Se siete arrivati qui cercando un'app che vi mostri chi ha visitato i vostri profili sui social media, la risposta sincera si trova nel primo paragrafo: Instagram e Facebook non mostrano chi ha visitato il tuo profilo., Nessuna app di terze parti può ottenere queste informazioni perché semplicemente non vengono rese disponibili da queste piattaforme. Qualsiasi app che prometta di fornire questo elenco si sta inventando i nomi, mostrando persone che già conosci o, peggio ancora, chiedendo le tue credenziali di accesso per tentare di impossessarsi del tuo account.
Questo non significa che rimarrai all'oscuro. Esistono reti che... Infatti I visitatori possono notarlo su LinkedIn e TikTok, ognuno con le proprie regole, e ci sono metriche ufficiali su Instagram e Facebook che rivelano molto su chi interagisce con te. In questo articolo, capirai, social network per social network, cosa è reale, cosa è una truffa, come identificare un'app pericolosa e cosa fare se ne hai già installata una.
In breve, rete per rete.
Innanzitutto, è opportuno fare una premessa. Ogni piattaforma ha le proprie politiche in merito alla visualizzazione dei profili, e mescolare tutte queste regole è proprio ciò che sfruttano le app false.
- Instagram: Non mostra chi ha visitato il tuo profilo. Mostra chi ha visualizzato i tuoi post. storie, che videro il loro bobine in numeri e dati aggregati in resoconti professionali.
- Facebook: Non mostra chi ha visitato il tuo profilo personale. Le pagine presentano statistiche aggregate, senza nomi.
- LinkedIn: Sì, lo mostra; è una funzionalità ufficiale. La profondità dipende dal piano di navigazione e dalla modalità di navigazione dell'utente.
- TikTok: Questo viene visualizzato a condizione che entrambe le persone abbiano abilitato la cronologia di visualizzazione del profilo.
- WhatsApp e Telegram: Non ci sono visualizzazioni del profilo registrate. Nessuna app lo rivela.
- X (precedentemente Twitter): Non mostra i visitatori del profilo.
Perché Instagram e Facebook non mostrano chi ha visitato il tuo profilo.
La spiegazione è sia tecnica che commerciale. Dal punto di vista tecnico, le interfacce di programmazione che queste reti mettono a disposizione degli sviluppatori esterni non includono alcun campo per i "visitatori del profilo". Un'applicazione installata sul tuo telefono può accedere solo a ciò che la piattaforma autorizza, e l'elenco di chi ha visualizzato il tuo profilo non è mai stato incluso in tale elenco di autorizzazioni.

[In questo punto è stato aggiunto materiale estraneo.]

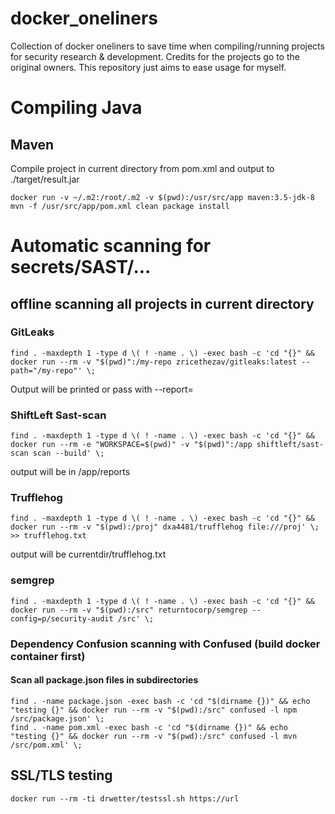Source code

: # docker_oneliners
Collection of docker oneliners to save time when compiling/running projects for security research &amp; development. Credits for the projects go to the original owners. This repository just aims to ease usage for myself.

# Compiling Java
## Maven
Compile project in current directory from pom.xml and output to ./target/result.jar
```
docker run -v ~/.m2:/root/.m2 -v $(pwd):/usr/src/app maven:3.5-jdk-8 mvn -f /usr/src/app/pom.xml clean package install
```


# Automatic scanning for secrets/SAST/...
## offline scanning all projects in current directory
### GitLeaks
```
find . -maxdepth 1 -type d \( ! -name . \) -exec bash -c 'cd "{}" && docker run --rm -v "$(pwd)":/my-repo zricethezav/gitleaks:latest --path="/my-repo"' \;
```

Output will be printed or pass with --report=


### ShiftLeft Sast-scan
```
find . -maxdepth 1 -type d \( ! -name . \) -exec bash -c 'cd "{}" && docker run --rm -e "WORKSPACE=$(pwd)" -v "$(pwd)":/app shiftleft/sast-scan scan --build' \;
```

output will be in /app/reports

### Trufflehog
```
find . -maxdepth 1 -type d \( ! -name . \) -exec bash -c 'cd "{}" && docker run --rm -v "$(pwd):/proj" dxa4481/trufflehog file:///proj' \; >> trufflehog.txt
```

output will be currentdir/trufflehog.txt

### semgrep
```
find . -maxdepth 1 -type d \( ! -name . \) -exec bash -c 'cd "{}" && docker run --rm -v "$(pwd):/src" returntocorp/semgrep --config=p/security-audit /src' \;
```

### Dependency Confusion scanning with Confused (build docker container first)
#### Scan all package.json files in subdirectories
```
find . -name package.json -exec bash -c 'cd "$(dirname {})" && echo "testing {}" && docker run --rm -v "$(pwd):/src" confused -l npm /src/package.json' \;
find . -name pom.xml -exec bash -c 'cd "$(dirname {})" && echo "testing {}" && docker run --rm -v "$(pwd):/src" confused -l mvn /src/pom.xml' \;
```

## SSL/TLS testing
```
docker run --rm -ti drwetter/testssl.sh https://url
```
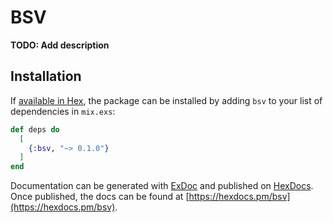# BSV

**TODO: Add description**

## Installation

If [available in Hex](https://hex.pm/docs/publish), the package can be installed
by adding `bsv` to your list of dependencies in `mix.exs`:

```elixir
def deps do
  [
    {:bsv, "~> 0.1.0"}
  ]
end
```

Documentation can be generated with [ExDoc](https://github.com/elixir-lang/ex_doc)
and published on [HexDocs](https://hexdocs.pm). Once published, the docs can
be found at [https://hexdocs.pm/bsv](https://hexdocs.pm/bsv).

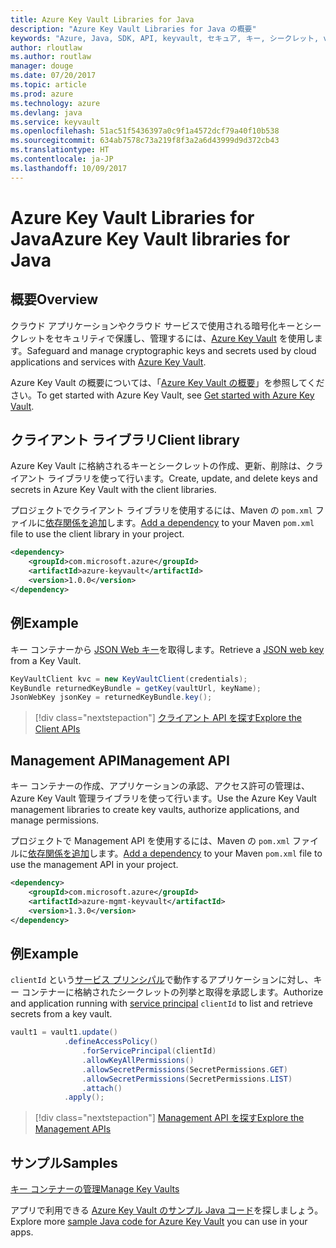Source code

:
 ```yaml
---
title: Azure Key Vault Libraries for Java
description: "Azure Key Vault Libraries for Java の概要"
keywords: "Azure, Java, SDK, API, keyvault, セキュア, キー, シークレット, vault"
author: rloutlaw
ms.author: routlaw
manager: douge
ms.date: 07/20/2017
ms.topic: article
ms.prod: azure
ms.technology: azure
ms.devlang: java
ms.service: keyvault
ms.openlocfilehash: 51ac51f5436397a0c9f1a4572dcf79a40f10b538
ms.sourcegitcommit: 634ab7578c73a219f8f3a2a6d43999d9d372cb43
ms.translationtype: HT
ms.contentlocale: ja-JP
ms.lasthandoff: 10/09/2017
---
```

# <a name="azure-key-vault-libraries-for-java"></a><span data-ttu-id="111e6-104">Azure Key Vault Libraries for Java</span><span class="sxs-lookup"><span data-stu-id="111e6-104">Azure Key Vault libraries for Java</span></span>

## <a name="overview"></a><span data-ttu-id="111e6-105">概要</span><span class="sxs-lookup"><span data-stu-id="111e6-105">Overview</span></span>

<span data-ttu-id="111e6-106">クラウド アプリケーションやクラウド サービスで使用される暗号化キーとシークレットをセキュリティで保護し、管理するには、[Azure Key Vault](/azure/key-vault/) を使用します。</span><span class="sxs-lookup"><span data-stu-id="111e6-106">Safeguard and manage cryptographic keys and secrets used by cloud applications and services with [Azure Key Vault](/azure/key-vault/).</span></span>

<span data-ttu-id="111e6-107">Azure Key Vault の概要については、「[Azure Key Vault の概要](/azure/key-vault/key-vault-get-started)」を参照してください。</span><span class="sxs-lookup"><span data-stu-id="111e6-107">To get started with Azure Key Vault, see [Get started with Azure Key Vault](/azure/key-vault/key-vault-get-started).</span></span>

## <a name="client-library"></a><span data-ttu-id="111e6-108">クライアント ライブラリ</span><span class="sxs-lookup"><span data-stu-id="111e6-108">Client library</span></span>

<span data-ttu-id="111e6-109">Azure Key Vault に格納されるキーとシークレットの作成、更新、削除は、クライアント ライブラリを使って行います。</span><span class="sxs-lookup"><span data-stu-id="111e6-109">Create, update, and delete keys and secrets in Azure Key Vault with the client libraries.</span></span>

<span data-ttu-id="111e6-110">プロジェクトでクライアント ライブラリを使用するには、Maven の `pom.xml` ファイルに[依存関係を追加](https://maven.apache.org/guides/getting-started/index.html#How_do_I_use_external_dependencies)します。</span><span class="sxs-lookup"><span data-stu-id="111e6-110">[Add a dependency](https://maven.apache.org/guides/getting-started/index.html#How_do_I_use_external_dependencies) to your Maven `pom.xml` file to use the client library in your project.</span></span>  

```XML
<dependency>
    <groupId>com.microsoft.azure</groupId>
    <artifactId>azure-keyvault</artifactId>
    <version>1.0.0</version>
</dependency>
```   

## <a name="example"></a><span data-ttu-id="111e6-111">例</span><span class="sxs-lookup"><span data-stu-id="111e6-111">Example</span></span>

<span data-ttu-id="111e6-112">キー コンテナーから [JSON Web キー](https://tools.ietf.org/html/draft-ietf-jose-json-web-key-18)を取得します。</span><span class="sxs-lookup"><span data-stu-id="111e6-112">Retrieve a [JSON web key](https://tools.ietf.org/html/draft-ietf-jose-json-web-key-18) from a Key Vault.</span></span>

```java
KeyVaultClient kvc = new KeyVaultClient(credentials);
KeyBundle returnedKeyBundle = getKey(vaultUrl, keyName);
JsonWebKey jsonKey = returnedKeyBundle.key();
```

> [!div class="nextstepaction"]
> [<span data-ttu-id="111e6-113">クライアント API を探す</span><span class="sxs-lookup"><span data-stu-id="111e6-113">Explore the Client APIs</span></span>](/java/api/overview/azure/keyvault/clientlibrary)


## <a name="management-api"></a><span data-ttu-id="111e6-114">Management API</span><span class="sxs-lookup"><span data-stu-id="111e6-114">Management API</span></span>

<span data-ttu-id="111e6-115">キー コンテナーの作成、アプリケーションの承認、アクセス許可の管理は、Azure Key Vault 管理ライブラリを使って行います。</span><span class="sxs-lookup"><span data-stu-id="111e6-115">Use the Azure Key Vault management libraries to create key vaults, authorize applications, and manage permissions.</span></span> 

<span data-ttu-id="111e6-116">プロジェクトで Management API を使用するには、Maven の `pom.xml` ファイルに[依存関係を追加](https://maven.apache.org/guides/getting-started/index.html#How_do_I_use_external_dependencies)します。</span><span class="sxs-lookup"><span data-stu-id="111e6-116">[Add a dependency](https://maven.apache.org/guides/getting-started/index.html#How_do_I_use_external_dependencies) to your Maven `pom.xml` file to use the management API in your project.</span></span>  

```XML
<dependency>
    <groupId>com.microsoft.azure</groupId>
    <artifactId>azure-mgmt-keyvault</artifactId>
    <version>1.3.0</version>
</dependency>
```

## <a name="example"></a><span data-ttu-id="111e6-117">例</span><span class="sxs-lookup"><span data-stu-id="111e6-117">Example</span></span>

<span data-ttu-id="111e6-118">`clientId` という[サービス プリンシパル](/azure/azure-resource-manager/resource-group-create-service-principal-portal)で動作するアプリケーションに対し、キー コンテナーに格納されたシークレットの列挙と取得を承認します。</span><span class="sxs-lookup"><span data-stu-id="111e6-118">Authorize and application running with [service principal](/azure/azure-resource-manager/resource-group-create-service-principal-portal) `clientId` to list and retrieve secrets from a key vault.</span></span> 

```java
vault1 = vault1.update()
            .defineAccessPolicy()
                .forServicePrincipal(clientId)
                .allowKeyAllPermissions()
                .allowSecretPermissions(SecretPermissions.GET)
                .allowSecretPermissions(SecretPermissions.LIST)
                .attach()
            .apply();
```

> [!div class="nextstepaction"]
> [<span data-ttu-id="111e6-119">Management API を探す</span><span class="sxs-lookup"><span data-stu-id="111e6-119">Explore the Management APIs</span></span>](/java/api/overview/azure/keyvault/managementapi)


## <a name="samples"></a><span data-ttu-id="111e6-120">サンプル</span><span class="sxs-lookup"><span data-stu-id="111e6-120">Samples</span></span>

<span data-ttu-id="111e6-121">[キー コンテナーの管理][1]</span><span class="sxs-lookup"><span data-stu-id="111e6-121">[Manage Key Vaults][1]</span></span>   

[1]: https://github.com/Azure-Samples/key-vault-java-manage-key-vaults

<span data-ttu-id="111e6-122">アプリで利用できる [Azure Key Vault のサンプル Java コード](https://azure.microsoft.com/resources/samples/?platform=java&term=key+vault)を探しましょう。</span><span class="sxs-lookup"><span data-stu-id="111e6-122">Explore more [sample Java code for Azure Key Vault](https://azure.microsoft.com/resources/samples/?platform=java&term=key+vault) you can use in your apps.</span></span>
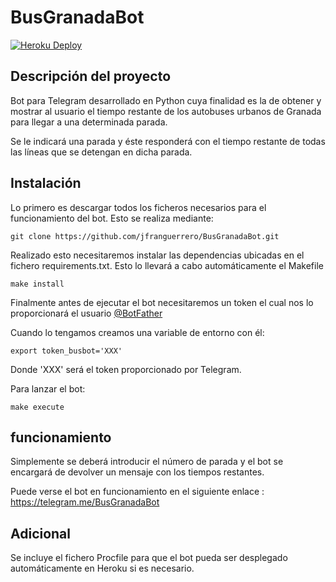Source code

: # BusGranadaBot
[![Heroku Deploy](https://www.herokucdn.com/deploy/button.svg)](https://busgranadabot.herokuapp.com/)

## Descripción del proyecto

Bot para Telegram desarrollado en Python cuya finalidad es la de obtener y mostrar al usuario el tiempo restante de los autobuses urbanos de Granada para llegar a una determinada parada.

Se le indicará una parada y éste responderá con el tiempo restante de todas las líneas que se detengan en dicha parada.

## Instalación

Lo primero es descargar todos los ficheros necesarios para el funcionamiento del bot. Esto se realiza mediante:

```
git clone https://github.com/jfranguerrero/BusGranadaBot.git
```

Realizado esto necesitaremos instalar las dependencias ubicadas en el fichero requirements.txt. Esto lo llevará a cabo automáticamente el Makefile

```
make install
```
Finalmente antes de ejecutar el bot necesitaremos un token el cual nos lo proporcionará el usuario [@BotFather](https://telegram.me/BotFather)

Cuando lo tengamos creamos una variable de entorno con él:

```
export token_busbot='XXX'
```

Donde 'XXX' será el token proporcionado por Telegram.

Para lanzar el bot:

```
make execute
```

## funcionamiento

Simplemente se deberá introducir el número de parada y el bot se encargará de devolver un mensaje con los tiempos restantes.

Puede verse el bot en funcionamiento en el siguiente enlace : https://telegram.me/BusGranadaBot

## Adicional

Se incluye el fichero Procfile para que el bot pueda ser desplegado automáticamente en Heroku si es necesario.
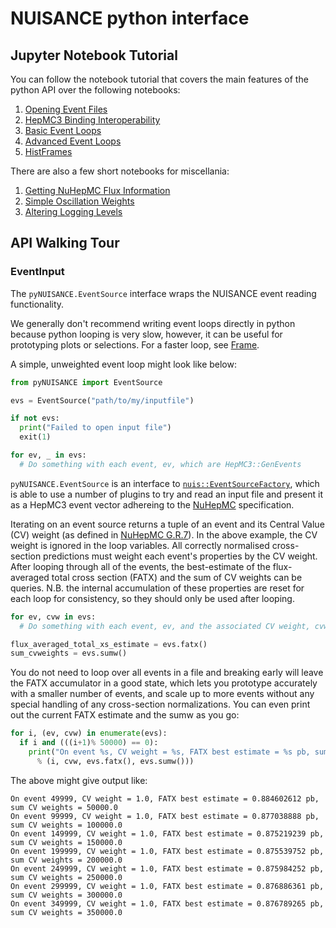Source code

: # NUISANCE python interface

## Jupyter Notebook Tutorial

You can follow the notebook tutorial that covers the main features of the python API over the following notebooks:

1. [Opening Event Files](notebooks/opening_event_files.ipynb)
1. [HepMC3 Binding Interoperability](notebooks/HepMC3_binding_interop.ipynb)
1. [Basic Event Loops](notebooks/basing_loops.ipynb)
1. [Advanced Event Loops](notebooks/advanced_looping.ipynb)
1. [HistFrames](notebooks/histframes.ipynb)

There are also a few short notebooks for miscellania:

1. [Getting NuHepMC Flux Information](notebooks/flux_info.ipynb)
1. [Simple Oscillation Weights](notebooks/osc.ipynb)
1. [Altering Logging Levels](notebooks/logging.ipynb)

## API Walking Tour

### EventInput

The `pyNUISANCE.EventSource` interface wraps the NUISANCE event reading functionality.

We generally don't recommend writing event loops directly in python because python looping is very slow, however, it can be useful for prototyping plots or selections. For a faster loop, see [Frame](#frame).

A simple, unweighted event loop might look like below:

```python
from pyNUISANCE import EventSource

evs = EventSource("path/to/my/inputfile")

if not evs:
  print("Failed to open input file")
  exit(1)

for ev, _ in evs:
  # Do something with each event, ev, which are HepMC3::GenEvents
```

`pyNUISANCE.EventSource` is an interface to [`nuis::EventSourceFactory`](../eventinput/EventSourceFactory.h), which is able to use a number of plugins to try and read an input file and present it as a HepMC3 event vector adhereing to the [NuHepMC](https://github.com/NuHepMC/Spec) specification.

Iterating on an event source returns a tuple of an event and its Central Value (CV) weight (as defined in [NuHepMC G.R.7](https://github.com/NuHepMC/Spec?tab=readme-ov-file#gr7-event-weights)). In the above example, the CV weight is ignored in the loop variables. All correctly normalised cross-section predictions must weight each event's properties by the CV weight. After looping through all of the events, the best-estimate of the flux-averaged total cross section (FATX) and the sum of CV weights can be queries. N.B. the internal accumulation of these properties are reset for each loop for consistency, so they should only be used after looping.

```python
for ev, cvw in evs:
  # Do something with each event, ev, and the associated CV weight, cvw

flux_averaged_total_xs_estimate = evs.fatx()
sum_cvweights = evs.sumw()
```

You do not need to loop over all events in a file and breaking early will leave the FATX accumulator in a good state, which lets you prototype accurately with a smaller number of events, and scale up to more events without any special handling of any cross-section normalizations. You can even print out the current FATX estimate and the sumw as you go:

```python
for i, (ev, cvw) in enumerate(evs):
  if i and (((i+1)% 50000) == 0):
    print("On event %s, CV weight = %s, FATX best estimate = %s pb, sum CV weights = %s " \
      % (i, cvw, evs.fatx(), evs.sumw()))
```

The above might give output like:

```
On event 49999, CV weight = 1.0, FATX best estimate = 0.884602612 pb, sum CV weights = 50000.0 
On event 99999, CV weight = 1.0, FATX best estimate = 0.877038888 pb, sum CV weights = 100000.0 
On event 149999, CV weight = 1.0, FATX best estimate = 0.875219239 pb, sum CV weights = 150000.0 
On event 199999, CV weight = 1.0, FATX best estimate = 0.875539752 pb, sum CV weights = 200000.0 
On event 249999, CV weight = 1.0, FATX best estimate = 0.875984252 pb, sum CV weights = 250000.0 
On event 299999, CV weight = 1.0, FATX best estimate = 0.876886361 pb, sum CV weights = 300000.0 
On event 349999, CV weight = 1.0, FATX best estimate = 0.876789265 pb, sum CV weights = 350000.0
```
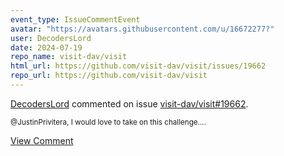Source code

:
 ```yaml
---
event_type: IssueCommentEvent
avatar: "https://avatars.githubusercontent.com/u/16672277?"
user: DecodersLord
date: 2024-07-19
repo_name: visit-dav/visit
html_url: https://github.com/visit-dav/visit/issues/19662
repo_url: https://github.com/visit-dav/visit
---
```


<a href='https://github.com/DecodersLord' target='_blank'>DecodersLord</a> commented on issue <a href='https://github.com/visit-dav/visit/issues/19662' target='_blank'>visit-dav/visit#19662</a>.

<small>@JustinPrivitera, I would love to take on this challenge....</small>

<a href='https://github.com/visit-dav/visit/issues/19662' target='_blank'>View Comment</a>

Dal punto di vista comportamentale, la decisione è deliberata. I social network per uso personale si basano sulla navigazione senza imbarazzo: se ogni visita venisse registrata e resa pubblica, molte persone smetterebbero di creare profili e il tempo di utilizzo crollerebbe. Questo è l'opposto di LinkedIn, dove il network è professionale e farsi notare da un selezionatore è proprio l'obiettivo: lì, rivelare la visita aggiunge valore.
Pertanto, quando un'app dichiara di avere "accesso esclusivo" a questi dati, sta rivendicando l'accesso a qualcosa che la piattaforma stessa non rende disponibile a nessuno. Non si tratta di una funzionalità avanzata: è una promessa impossibile.
Come funzionano le app che promettono di rivelare l'identità dei visitatori?
Vale la pena capire come funziona internamente, perché in questo modo è facile riconoscere lo schema in qualsiasi nuova app che appaia nello store con la stessa strategia di marketing.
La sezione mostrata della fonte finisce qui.